As per the Hindu text Itihasa, which comprises Ramayana, Diwali is celebrated because lord ram returned to Ayodhya after completing 14 years of exile and defeated Ravana. There is no mention of bursting crackers in the religious text; however, people today associate Diwali with bursting crackers. Diwali is the festival of lights and not sound. There is evidence that people lighted up candles, lamps, and diyas when lord ram returned but no proof of them burning crackers to celebrate his arrival.

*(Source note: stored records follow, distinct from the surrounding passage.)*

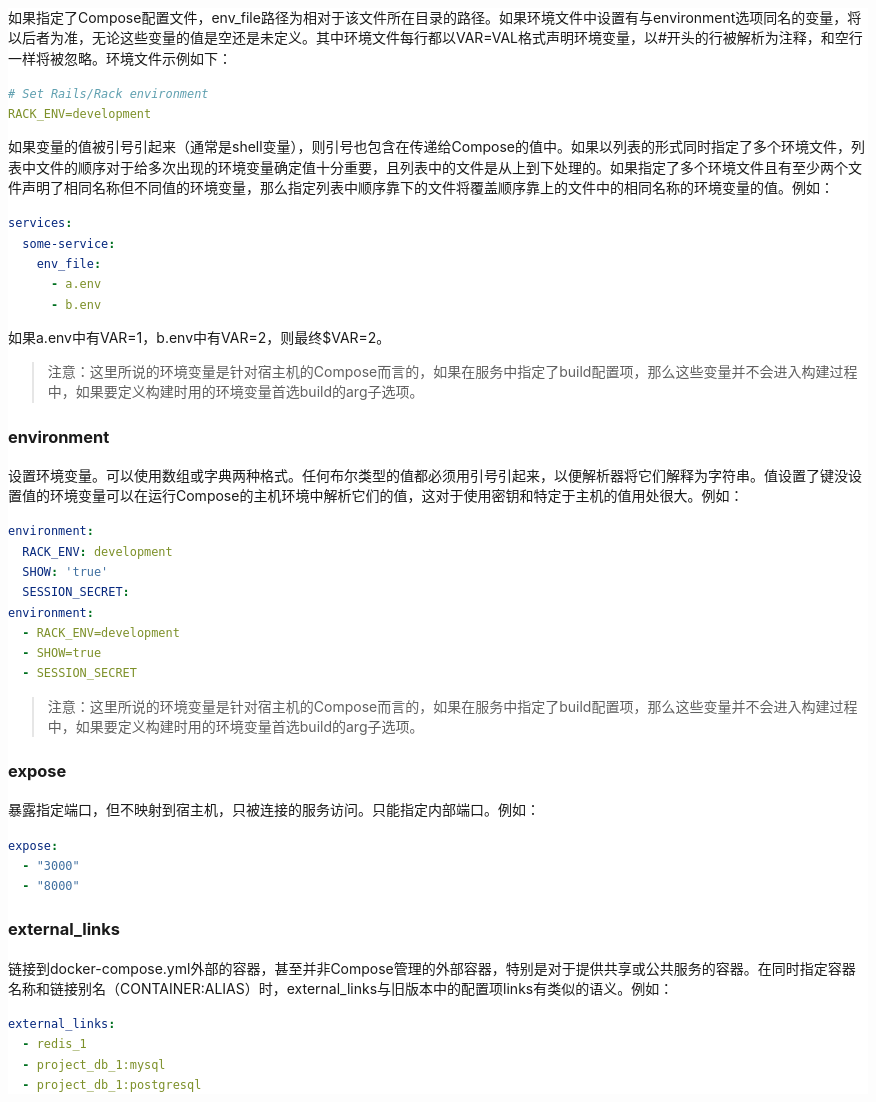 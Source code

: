 如果指定了Compose配置文件，env_file路径为相对于该文件所在目录的路径。如果环境文件中设置有与environment选项同名的变量，将以后者为准，无论这些变量的值是空还是未定义。其中环境文件每行都以VAR=VAL格式声明环境变量，以#开头的行被解析为注释，和空行一样将被忽略。环境文件示例如下：

```yaml
# Set Rails/Rack environment
RACK_ENV=development
```

如果变量的值被引号引起来（通常是shell变量），则引号也包含在传递给Compose的值中。如果以列表的形式同时指定了多个环境文件，列表中文件的顺序对于给多次出现的环境变量确定值十分重要，且列表中的文件是从上到下处理的。如果指定了多个环境文件且有至少两个文件声明了相同名称但不同值的环境变量，那么指定列表中顺序靠下的文件将覆盖顺序靠上的文件中的相同名称的环境变量的值。例如：

```yaml
services:
  some-service:
    env_file:
      - a.env
      - b.env
```

如果a.env中有VAR=1，b.env中有VAR=2，则最终$VAR=2。

> 注意：这里所说的环境变量是针对宿主机的Compose而言的，如果在服务中指定了build配置项，那么这些变量并不会进入构建过程中，如果要定义构建时用的环境变量首选build的arg子选项。

### environment<a name="environment"></a>

设置环境变量。可以使用数组或字典两种格式。任何布尔类型的值都必须用引号引起来，以便解析器将它们解释为字符串。值设置了键没设置值的环境变量可以在运行Compose的主机环境中解析它们的值，这对于使用密钥和特定于主机的值用处很大。例如：

```yaml
environment:
  RACK_ENV: development
  SHOW: 'true'
  SESSION_SECRET:
environment:
  - RACK_ENV=development
  - SHOW=true
  - SESSION_SECRET
```

> 注意：这里所说的环境变量是针对宿主机的Compose而言的，如果在服务中指定了build配置项，那么这些变量并不会进入构建过程中，如果要定义构建时用的环境变量首选build的arg子选项。

### expose<a name="expose"></a>

暴露指定端口，但不映射到宿主机，只被连接的服务访问。只能指定内部端口。例如：

```yaml
expose:
  - "3000"
  - "8000"
```

### external_links<a name="external_links"></a>

链接到docker-compose.yml外部的容器，甚至并非Compose管理的外部容器，特别是对于提供共享或公共服务的容器。在同时指定容器名称和链接别名（CONTAINER:ALIAS）时，external_links与旧版本中的配置项links有类似的语义。例如：

```yaml
external_links:
  - redis_1
  - project_db_1:mysql
  - project_db_1:postgresql
```
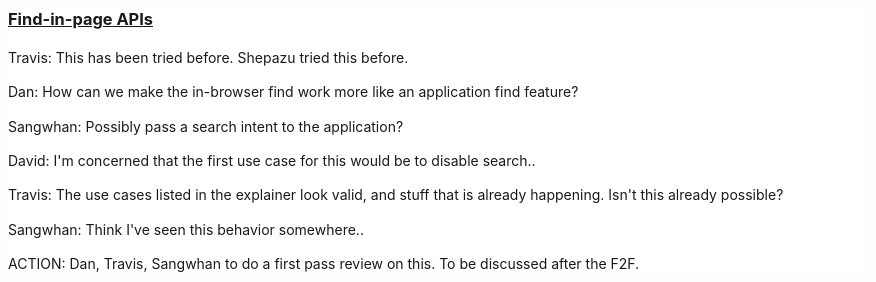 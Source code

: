 ### [Find-in-page APIs](https://github.com/w3ctag/design-reviews/issues/236)

Travis: This has been tried before. Shepazu tried this before.

Dan: How can we make the in-browser find work more like an application find feature?

Sangwhan: Possibly pass a search intent to the application?

David: I'm concerned that the first use case for this would be to disable search..

Travis: The use cases listed in the explainer look valid, and stuff that is already
happening. Isn't this already possible?

Sangwhan: Think I've seen this behavior somewhere..

ACTION: Dan, Travis, Sangwhan to do a first pass review on this. To be discussed after the F2F.

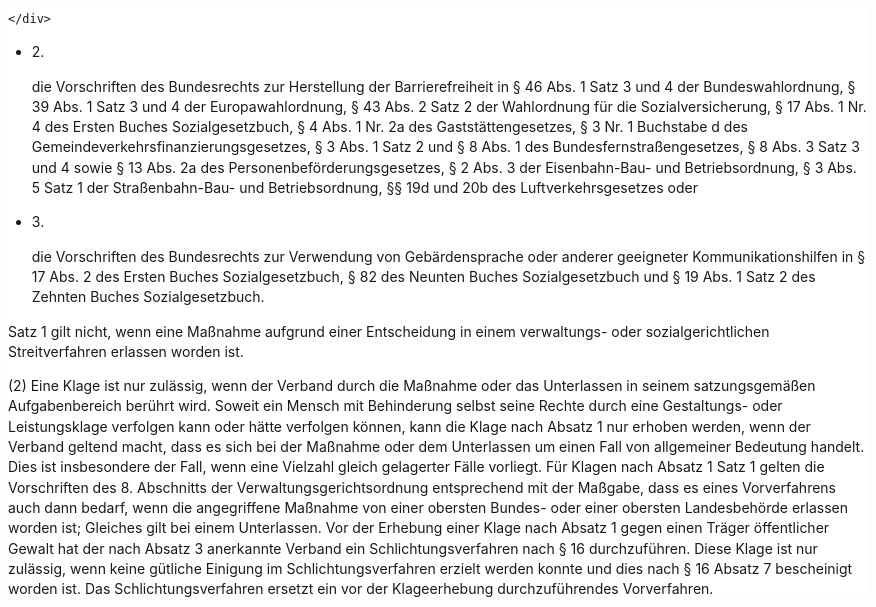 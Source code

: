     </div>

  - 2\.
    
    <div style="">
    
    die Vorschriften des Bundesrechts zur Herstellung der
    Barrierefreiheit in § 46 Abs. 1 Satz 3 und 4 der Bundeswahlordnung,
    § 39 Abs. 1 Satz 3 und 4 der Europawahlordnung, § 43 Abs. 2 Satz 2
    der Wahlordnung für die Sozialversicherung, § 17 Abs. 1 Nr. 4 des
    Ersten Buches Sozialgesetzbuch, § 4 Abs. 1 Nr. 2a des
    Gaststättengesetzes, § 3 Nr. 1 Buchstabe d des
    Gemeindeverkehrsfinanzierungsgesetzes, § 3 Abs. 1 Satz 2 und § 8
    Abs. 1 des Bundesfernstraßengesetzes, § 8 Abs. 3 Satz 3 und 4 sowie
    § 13 Abs. 2a des Personenbeförderungsgesetzes, § 2 Abs. 3 der
    Eisenbahn-Bau- und Betriebsordnung, § 3 Abs. 5 Satz 1 der
    Straßenbahn-Bau- und Betriebsordnung, §§ 19d und 20b des
    Luftverkehrsgesetzes oder
    
    </div>

  - 3\.
    
    <div style="">
    
    die Vorschriften des Bundesrechts zur Verwendung von Gebärdensprache
    oder anderer geeigneter Kommunikationshilfen in § 17 Abs. 2 des
    Ersten Buches Sozialgesetzbuch, § 82 des Neunten Buches
    Sozialgesetzbuch und § 19 Abs. 1 Satz 2 des Zehnten Buches
    Sozialgesetzbuch.
    
    </div>

Satz 1 gilt nicht, wenn eine Maßnahme aufgrund einer Entscheidung in
einem verwaltungs- oder sozialgerichtlichen Streitverfahren erlassen
worden ist.

</div>

<div class="jurAbsatz">

(2) Eine Klage ist nur zulässig, wenn der Verband durch die Maßnahme
oder das Unterlassen in seinem satzungsgemäßen Aufgabenbereich berührt
wird. Soweit ein Mensch mit Behinderung selbst seine Rechte durch eine
Gestaltungs- oder Leistungsklage verfolgen kann oder hätte verfolgen
können, kann die Klage nach Absatz 1 nur erhoben werden, wenn der
Verband geltend macht, dass es sich bei der Maßnahme oder dem
Unterlassen um einen Fall von allgemeiner Bedeutung handelt. Dies ist
insbesondere der Fall, wenn eine Vielzahl gleich gelagerter Fälle
vorliegt. Für Klagen nach Absatz 1 Satz 1 gelten die Vorschriften des 8.
Abschnitts der Verwaltungsgerichtsordnung entsprechend mit der Maßgabe,
dass es eines Vorverfahrens auch dann bedarf, wenn die angegriffene
Maßnahme von einer obersten Bundes- oder einer obersten Landesbehörde
erlassen worden ist; Gleiches gilt bei einem Unterlassen. Vor der
Erhebung einer Klage nach Absatz 1 gegen einen Träger öffentlicher
Gewalt hat der nach Absatz 3 anerkannte Verband ein
Schlichtungsverfahren nach § 16 durchzuführen. Diese Klage ist nur
zulässig, wenn keine gütliche Einigung im Schlichtungsverfahren erzielt
werden konnte und dies nach § 16 Absatz 7 bescheinigt worden ist. Das
Schlichtungsverfahren ersetzt ein vor der Klageerhebung durchzuführendes
Vorverfahren.
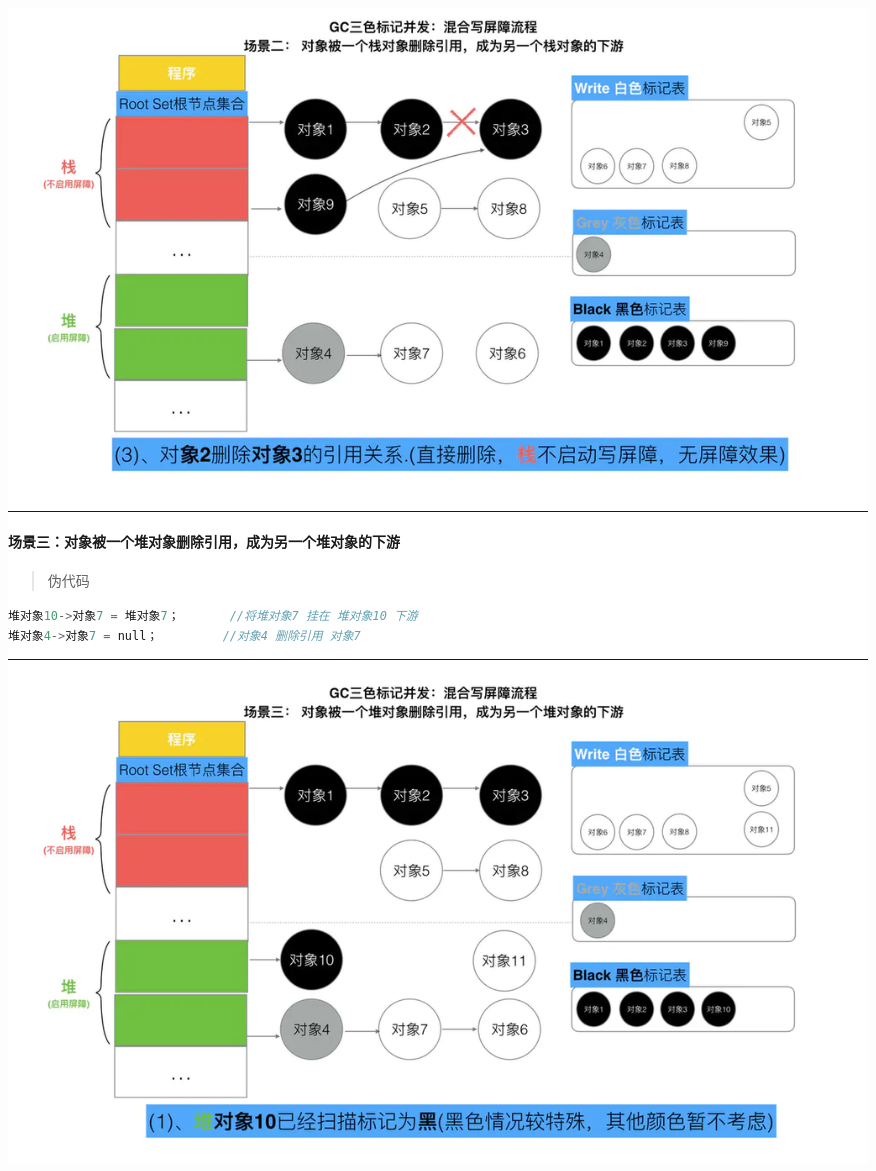 ![](/images/2344773-20210819135608830-251769685.png)

------

#### 场景三：对象被一个堆对象删除引用，成为另一个堆对象的下游

> 伪代码

```go
堆对象10->对象7 = 堆对象7；       //将堆对象7 挂在 堆对象10 下游
堆对象4->对象7 = null；         //对象4 删除引用 对象7
```

------

![](/images/2344773-20210819135618080-1033051038.png)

With the second wave of Covid-19 coming during the most significant festival, 13 states imposed a ban on firecrackers. The national green tribunal announced a complete ban on crackers in the National Capital Region (NCR) from midnight of November 9 to midnight of November 30. While in some states, bursting green crackers were allowed with a moderate or a low AQI and two hours from 8:00 p.m. To 10:00 p.m. But green crackers certainly don't promote a green Diwali. Green crackers are made of less harmful substances; their particle emission is 30% less than the conventional crackers. Green crackers also have relatively less decibel sound ranging between 110-125 decibel system. Whereas in typical crackers, the rate varies to 160 decibels of sound. Three types of green crackers available in India SAFAL (safe minimal aluminum), STAR( safe thermite cracker), and SWAS (safe water releaser).


The polluting chemicals and toxic compounds used in crackers are barium, potassium nitrate, aluminum, and carbon, in reduced quantities to shrink emissions. However, green crackers' shell size is smaller than conventional crackers, which is why they are more expensive. Green crackers constitute green Diwali, but it does not make an enormous difference for the environment because toxic compounds find their way into the atmosphere. They come in contact with the pre-existing smog

and stay in the air for a long time, which worsens the air quality. Due to the pandemic, the economy for crackers had gone down due to the rise in prices and hence dampening sale of crackers.


Green crackers might emit less pollution, but they are still categorized as crackers. They have the potential of causing harm to our health and our respiratory system. The air inhaled after burning crackers is very harmful and can be the beginning of an underlying disease.